The Batwa in Rwanda still struggle for any kind of formal recognition. Given the country's past, the Rwandan government does not recognize ethnic groupings. According to a 2008 MRG report, recent historical evidence has suggested that the Hutu/Tutsi ethnic differentiation was the product of a colonial perspective. The Batwa maintain that their case is different, arguing that Batwa identity cannot be conflated with Hutu and Tutsi identity, and that their distinct history and culture sets them apart. As in Burundi, there is a lack of formal census data but rough estimates put the Batwa population at around 33,000 in Rwanda. A director of the Girubuntu programme, which runs infant and primary schools in Rwanda, explains: 'We don't count them. We can do it if there is a need, but there has not been any need to count who is Batwa, who is what, because we are trying to counter discrimination.'
In 2007, the principal organization representing the Batwa in Rwanda had to change its name from CAURWA (Community of Indigenous People of Rwanda) to COPORWA (Community of Rwandese Potters) to adhere to the government's rule on not allowing formal recognition of distinct ethnic or indigenous groups. This was a setback for activists, and in the last year they have reported continuing discrimination. COPORWA particularly noted discrimination in rural schools, which lack the policy of non-discrimination and tolerance found in some Kigali schools.

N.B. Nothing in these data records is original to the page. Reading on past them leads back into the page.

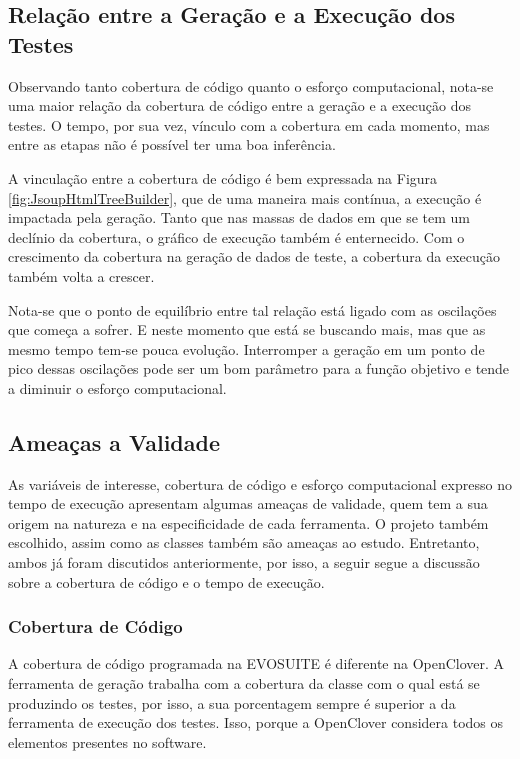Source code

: \subsection{Relação entre a Geração e a Execução dos Testes}

Observando tanto cobertura de código quanto o esforço computacional, nota-se uma maior relação da cobertura de código entre a geração e a execução dos testes. O tempo, por sua vez, vínculo com a cobertura em cada momento, mas entre as etapas não é possível ter uma boa inferência.

A vinculação entre a cobertura de código é bem expressada na Figura \ref{fig:JsoupHtmlTreeBuilder}, que de uma maneira mais contínua, a execução é impactada pela geração. Tanto que nas massas de dados em que se tem um declínio da cobertura, o gráfico de execução também é enternecido. Com o crescimento da cobertura na geração de dados de teste, a cobertura da execução também volta a crescer. 

Nota-se que o ponto de equilíbrio entre tal relação está ligado com as oscilações que começa a sofrer. E neste momento que está se buscando mais, mas que as mesmo tempo tem-se pouca evolução. Interromper a geração em um ponto de pico dessas oscilações pode ser um bom parâmetro para a função objetivo e tende a diminuir o esforço computacional.

\subsection{Ameaças a Validade}

As variáveis de interesse, cobertura de código e esforço computacional expresso no tempo de execução apresentam algumas ameaças de validade, quem tem a sua origem na natureza e na especificidade de cada ferramenta. O projeto também escolhido, assim como as classes também são ameaças ao estudo. Entretanto, ambos já foram discutidos anteriormente, por isso, a seguir segue a discussão sobre a cobertura de código e o tempo de execução.

\subsubsection{Cobertura de Código}

A cobertura de código programada na EVOSUITE é diferente na OpenClover. A ferramenta de geração trabalha com a cobertura da classe com o qual está se produzindo os testes, por isso, a sua porcentagem sempre é superior a da ferramenta de execução dos testes. Isso, porque a OpenClover considera todos os elementos presentes no software.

According to the Ministry of Education, Rwanda has one of the highest primary net enrolment ratios in the region (92 per cent in 2004). But there is no mention of the Batwa in the government's education strategies. The Ministry for Local Government's (MINALOC) Good Governance, Community Development and Social Affairs programme has a system to identify vulnerable members of the community and through this could support Batwa in light of their economic, rather than ethnic status. Similarly, educational support is provided for Batwa children through a scheme aimed at helping poorer children through school. This scheme uses lists compiled by Batwa welfare organizations, although there are no statistics available on exactly how many Batwa children have been assisted. Some Batwa community members would like to see a dedicated grant system, based on the model used to support genocide survivors, so that school leavers can go on to university.